Landscape Changing – But Still Good – for New Mexico’s Film Industry

Eric Witt

Eric Witt, former Deputy Chief of Staff and Film Advisor for Gov. Richardson, 2003 – 2010

Elliott Location Equipment of Albuquerque is one of many New Mexico businesses that expanded dramatically after 2001, when the state initiated a successful program of tax incentives to attract film and television production here.

Owner Wayne Elliott had one water truck in 1988 when he hauled water to locations for The Milagro Beanfield War. A look at his website in 2011 ( shows a full-service provider of trucks, trailers, drivers and special-effects equipment for productions throughout the western and Gulf Coast states. The film incentives program made that expansion possible, said Elliott, who added to his fleet of water trucks and other portable services over the years as he attracted five times the work — and five times the revenue — as he had before the state launched a program that offered 25 percent rebates for in-state film-related expenses.

The state’s total rebate payouts varied between $20 million and $70 million per year, depending on the level of production, while bringing in over $1.5 billion in direct new spending and generating over $4 billion in economic activity in the state. In 2011, the Legislature made changes to the program.
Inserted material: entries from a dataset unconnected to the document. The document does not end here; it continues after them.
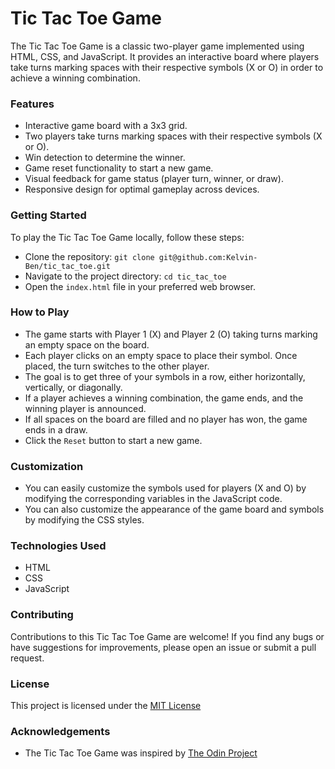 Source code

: # Tic Tac Toe Game
The Tic Tac Toe Game is a classic two-player game implemented using HTML, CSS, and JavaScript. It provides an interactive board where players take turns marking spaces with their respective symbols (X or O) in order to achieve a winning combination.
### Features
- Interactive game board with a 3x3 grid.
- Two players take turns marking spaces with their respective symbols (X or O).
- Win detection to determine the winner.
- Game reset functionality to start a new game.
- Visual feedback for game status (player turn, winner, or draw).
- Responsive design for optimal gameplay across devices.
### Getting Started
To play the Tic Tac Toe Game locally, follow these steps:
- Clone the repository: ```git clone git@github.com:Kelvin-Ben/tic_tac_toe.git ```
- Navigate to the project directory: ``` cd tic_tac_toe ```
- Open the ``index.html`` file in your preferred web browser.
### How to Play
- The game starts with Player 1 (X) and Player 2 (O) taking turns marking an empty space on the board.
- Each player clicks on an empty space to place their symbol. Once placed, the turn switches to the other player.
- The goal is to get three of your symbols in a row, either horizontally, vertically, or diagonally.
- If a player achieves a winning combination, the game ends, and the winning player is announced.
- If all spaces on the board are filled and no player has won, the game ends in a draw.
- Click the ``Reset`` button to start a new game.
### Customization
- You can easily customize the symbols used for players (X and O) by modifying the corresponding variables in the JavaScript code.
- You can also customize the appearance of the game board and symbols by modifying the CSS styles.
### Technologies Used
- HTML
- CSS
- JavaScript
### Contributing
 Contributions to this Tic Tac Toe Game are welcome! If you find any bugs or have suggestions for improvements, please open an issue or submit a pull request.
### License
This project is licensed under the [MIT License](https://mit-license.org/)
### Acknowledgements
- The Tic Tac Toe Game was inspired by [The Odin Project](https://www.theodinproject.com/lessons/node-path-javascript-tic-tac-toe)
While still allowing unlimited earning of credits in any given year, it limited annual payout to $50 million, with any earned excess being paid in subsequent fiscal years. “We haven’t really seen the effects yet,” Elliott said of the incentive adjustments, which took effect in July. “We expect it to be slower,” he said about production levels.

On the positive side, Keith Gardner, chief of staff to Gov. Susana Martinez, indicated that the administration firmly supports the film industry and wants production executives to know the state is open and friendly to film business. Speaking to an industry gathering at Albuquerque Studios on Nov. 17, Gardner said the governor would veto any new legislation that seeks to further limit incentives.

Birth of an Industry

Before the incentives program, about 65 New Mexicans made their living in film and TV production — and most had to travel to Los Angeles to work. Sponsors of the incentives, such as zero percent interest production loans to companies that hired a majority of New Mexicans, hoped a homegrown industry would be built so professionals could develop their skills, and work without having to migrate to other parts of the country.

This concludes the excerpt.